The book’s five chapters tackle self-tracking as a sociocultural phenomenon from various interconnected angles. Chapter One provides a brief history of ‘lifelogging,’ the creation of a personal archive about one’s life, and early wearables, before turning to current devices, software, and technological trends, as well as to what market research reveals about self-trackers. The second chapter offers several theoretical approaches to self-tracking, including Latour’s actor-network theory, Foucaut’s concept of biopower, and new work in critical data studies. Lupton further formulates self-tracking’s implications for concepts of selfhood and embodiment, privacy and surveillance of and through data (or, ‘dataveillance’), the neoliberal state and ‘knowing capitalism.’ The book’s final three chapters are dedicated to discrete problems outlined in the overview, such as how self-trackers conceptualize the body and the self (Chapter Three), the cultural impact of the increasing quantification of the body and the simultaneous materialization of data (Chapter Four), and the exploitation of personal data by second and third parties (Chapter Five). The book ends with the section ‘Final Reflections,’ in which Lupton outlines avenues for future research.
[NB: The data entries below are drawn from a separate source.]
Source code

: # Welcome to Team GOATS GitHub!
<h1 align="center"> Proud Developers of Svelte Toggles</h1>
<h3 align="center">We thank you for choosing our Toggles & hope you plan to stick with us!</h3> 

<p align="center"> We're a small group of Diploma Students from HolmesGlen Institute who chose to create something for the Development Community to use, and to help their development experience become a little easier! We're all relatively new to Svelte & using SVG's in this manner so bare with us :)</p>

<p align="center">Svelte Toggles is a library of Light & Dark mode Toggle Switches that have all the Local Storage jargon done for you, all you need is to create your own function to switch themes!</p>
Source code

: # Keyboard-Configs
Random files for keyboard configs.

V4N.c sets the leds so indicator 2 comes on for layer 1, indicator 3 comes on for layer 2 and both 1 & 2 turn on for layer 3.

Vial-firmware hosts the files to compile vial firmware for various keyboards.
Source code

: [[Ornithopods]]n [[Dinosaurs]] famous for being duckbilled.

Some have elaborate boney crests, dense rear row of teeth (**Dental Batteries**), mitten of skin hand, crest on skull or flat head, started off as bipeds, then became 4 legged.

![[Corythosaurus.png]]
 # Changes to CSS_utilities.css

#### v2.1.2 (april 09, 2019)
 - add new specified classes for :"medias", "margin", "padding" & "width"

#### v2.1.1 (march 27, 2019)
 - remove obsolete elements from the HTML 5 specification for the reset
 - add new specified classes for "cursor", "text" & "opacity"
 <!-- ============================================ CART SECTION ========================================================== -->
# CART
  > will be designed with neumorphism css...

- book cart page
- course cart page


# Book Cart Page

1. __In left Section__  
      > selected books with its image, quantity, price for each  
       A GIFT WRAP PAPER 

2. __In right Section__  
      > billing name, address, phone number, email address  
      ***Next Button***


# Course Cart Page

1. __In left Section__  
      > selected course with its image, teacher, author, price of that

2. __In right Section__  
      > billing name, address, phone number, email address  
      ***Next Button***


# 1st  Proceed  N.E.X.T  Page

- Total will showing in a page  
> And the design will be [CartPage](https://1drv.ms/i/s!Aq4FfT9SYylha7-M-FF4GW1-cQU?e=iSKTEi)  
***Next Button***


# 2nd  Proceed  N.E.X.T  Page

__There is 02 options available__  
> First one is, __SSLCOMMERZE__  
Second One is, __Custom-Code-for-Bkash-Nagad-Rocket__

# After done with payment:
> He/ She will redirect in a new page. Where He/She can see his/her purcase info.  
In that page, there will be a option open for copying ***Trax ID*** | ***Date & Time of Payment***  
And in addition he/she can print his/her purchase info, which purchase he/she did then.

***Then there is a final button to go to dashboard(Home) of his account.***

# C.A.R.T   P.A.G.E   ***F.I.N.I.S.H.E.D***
Lupton’s central argument is that data has rapidly acquired its own social life: it influences one’s behavior, sense of self, relationships, and, ominously, one’s biographical and career opportunities. As users become nodes in a wider network of information, internet organizations, and state institutions, algorithms that interpret personal data ‘are beginning to have determining effects on people’s lives’ (44). As Lupton notes, users of self-tracking devices are interpellated as self-responsible, self-monitoring, productive, efficient, and competitively individualistic citizens engaged in an ethical project of self-optimization. The resulting new form of user engagement is called ‘prosumption,’ that is, users’ voluntary production and consumption of free content which is aggregated and then sold in bulk to advertisers. Bulk data also may become liable to exploitation by less benign actors. Further, the line between voluntary data production and coerced data collection is becoming increasingly blurred, Lupton warns. This blurring serves the interests of companies, institutions, and governments since today’s citizen consumers appear to fully internalize the values of these entities and voluntarily enact them in their everyday self-tracking behavior.
Consequently, Lupton shows, developers, governments, data-mining companies, and criminal hackers regularly access users’ intimate information and exploit it to manage, govern, or coerce entire populations. Here, Lupton uses the term ‘knowing capitalism’ to refer to the generation and commodification of massive quantities of data about individuals’ private selves. The term also refers to the current cultural preference for accelerated innovation and disruption of older economic forms. For example, employers now regularly ‘nudge,’ if not force, employees via reward-and-incentive programs to install fitness apps and then monitor employees’ progress in the effort to promote workplace health and well-being. Subjects of workplace or health monitoring usually do not have access to all of the collected data, do not know where it is stored, and cannot control how information about them is interpreted. Already, companies have created massive data archives without granting access to individual content generators and without accounting for how that data will be processed and with whom it is shared. Lupton joins other critics who have warned that ‘a new “digital divide” is emerging’ in which a few institutions control data while the majority of people cannot access it (129).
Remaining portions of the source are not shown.